Willich. Norbert Lahme hat seinen Ein-Mann-Betrieb von Meerbusch-Büderich, dem Ort mit der überdurchschnittlich hohen Millionärsdichte, nach Willich verlagert. Das erstaunt, hegt und pflegt der 49-Jährige doch ausschließlich rare Luxusprodukte: Norbert Lahme kümmert sich mit Hingabe um ältere Ferrari-Modelle.

Am Siemensring weiß er sich in bester Gesellschaft. Sein Hallennachbar Ingo Fabek ist für ihn schon lange erste Wahl, wenn es um Arbeiten an der Karosserie oder im Innenraum der edlen Fahrzeuge geht. In seinen Augen lackiert niemand weit und breit so gut wie die Spezialisten bei Auto Hartwig.

Bei Norbert Lahme gehen die Uhren anders. Der Mann aus dem Sauerland, der in Oberursel bei einem Ferrari-Vertragspartner gearbeitet hat, gönnt sich einen Luxus: Er öffnet seine Werkstatt erst um 10 Uhr. Ebenfalls ungewöhnlich: Nichts weist auf seinen Betrieb hin, kein Schild, kein Ferrari-Emblem, gar nichts. Man findet ihn auch nicht im Telefonbuch.

Die Kunden ticken ebenfalls etwas anders: Morgens gebracht, abends gemacht, das würden sie niemals einfordern. Da steht zum Beispiel ein dunkelblauer Ferrari 365 GT 4 mit Münchner Kennzeichen. Der Besitzer, ein Autosammler, kommt irgendwann, wird dann einen anderen Wagen mitbringen und da lassen. Die Karosserie des roten 328 GTS, Baujahr 1987, ist im Bereich des Motorraums mit drei karierten Wolldecken geschützt. Darauf liegt ein kleiner runder Spiegel mit einem langen Griff, der wie eine Leihgabe aus einer Zahnarztpraxis wirkt, daneben steht ein ausgedienter Kochtopf mit Bremsenreiniger.

„Um einen älteren Ferrari zu reparieren, braucht man nicht sonderlich viel Spezialwerkzeug“, verrät der „Arzt“ für die Luxuskarossen.

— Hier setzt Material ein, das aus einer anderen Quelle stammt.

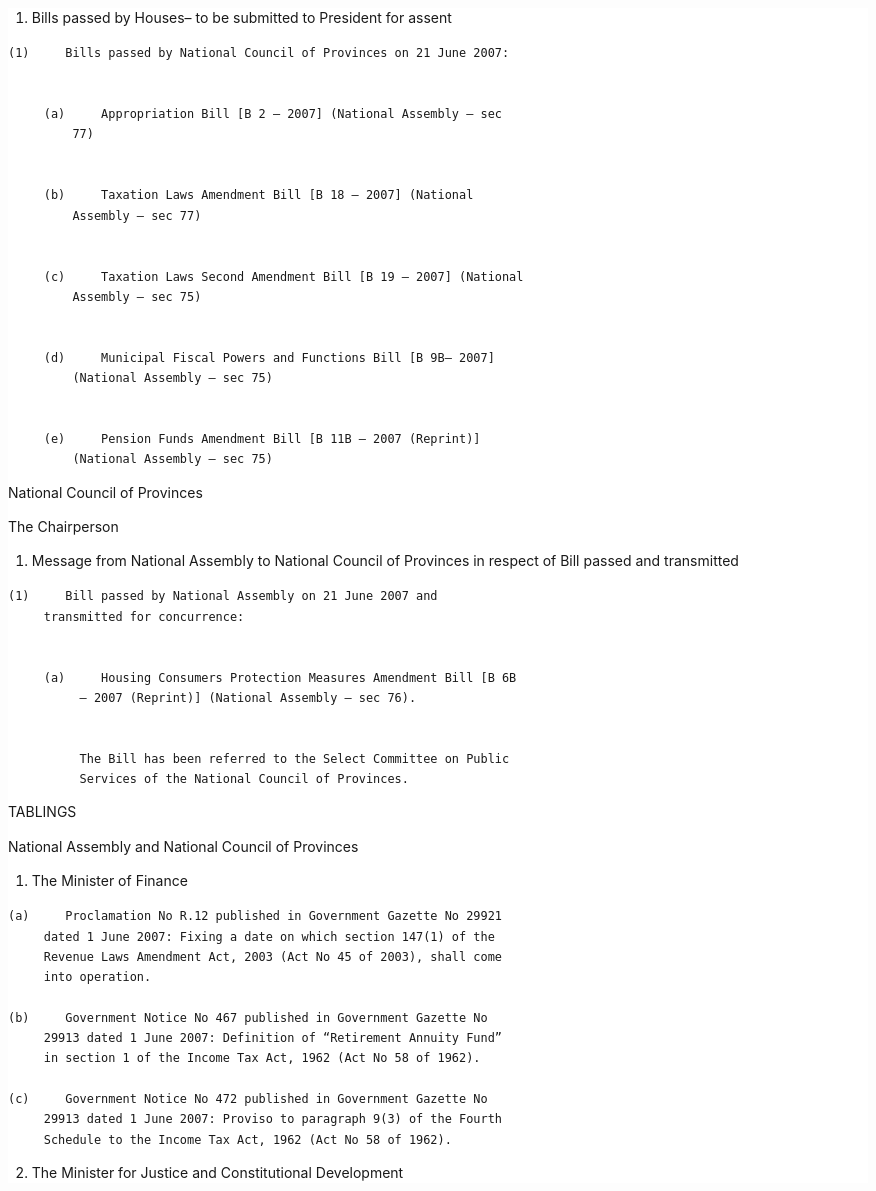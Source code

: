 1.    Bills passed by Houses– to be submitted to President for assent

    (1)     Bills passed by National Council of Provinces on 21 June 2007:


         (a)     Appropriation Bill [B 2 – 2007] (National Assembly – sec
             77)


         (b)     Taxation Laws Amendment Bill [B 18 – 2007] (National
             Assembly – sec 77)


         (c)     Taxation Laws Second Amendment Bill [B 19 – 2007] (National
             Assembly – sec 75)


         (d)     Municipal Fiscal Powers and Functions Bill [B 9B– 2007]
             (National Assembly – sec 75)


         (e)     Pension Funds Amendment Bill [B 11B – 2007 (Reprint)]
             (National Assembly – sec 75)

National Council of Provinces

The Chairperson

1.    Message from National Assembly to National Council of Provinces in
     respect of Bill passed and transmitted


    (1)     Bill passed by National Assembly on 21 June 2007 and
         transmitted for concurrence:


         (a)     Housing Consumers Protection Measures Amendment Bill [B 6B
              – 2007 (Reprint)] (National Assembly – sec 76).


              The Bill has been referred to the Select Committee on Public
              Services of the National Council of Provinces.
TABLINGS

National Assembly and National Council of Provinces

1.    The Minister of Finance

    (a)     Proclamation No R.12 published in Government Gazette No 29921
         dated 1 June 2007: Fixing a date on which section 147(1) of the
         Revenue Laws Amendment Act, 2003 (Act No 45 of 2003), shall come
         into operation.

    (b)     Government Notice No 467 published in Government Gazette No
         29913 dated 1 June 2007: Definition of “Retirement Annuity Fund”
         in section 1 of the Income Tax Act, 1962 (Act No 58 of 1962).

    (c)     Government Notice No 472 published in Government Gazette No
         29913 dated 1 June 2007: Proviso to paragraph 9(3) of the Fourth
         Schedule to the Income Tax Act, 1962 (Act No 58 of 1962).

2.    The Minister for Justice and Constitutional Development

Und er räumt mit einem weit verbreiteten Vorurteil auf: „Einen älteren Ferrari zu unterhalten, ist nicht unerschwinglich.“ Der Besitzer des roten 328 GTS sei um die 30 Jahre alt, ein Bankkaufmann, der sich einen Jugendtraum erfüllt hat und dessen Budget begrenzt ist. Norbert Lahme ist sich sicher, dass der Wertzuwachs für diesen Wagen höher sein wird als die Kosten für die kontinuierlichen Instandhaltungen. Insofern ist die aufregende Karosse eher Kapitalanlage als Geldvernichtungsmaschine.

Überhaupt sind dem zurückhaltend auftretenden Sauerländer die Kunden am liebsten, die finanziell nicht aus dem Vollen schöpfen können: „Die wissen meine Arbeit am meisten zu schätzen.“ Eine Inspektion dauert in der Regel eine Woche. Wenn es unbedingt sein muss, repariert Lahme auch schon mal einen Lamborghini.

Was fährt der Wahl-Büdericher und Vater eines 20-jährigen Sohnes privat? Nichts sonderlich Ausgefallenes, sondern einen BMW-Youngtimer. Der Mann ist in zweiter Ehe mit einer Frau aus der Dominikanischen Republik verheiratet.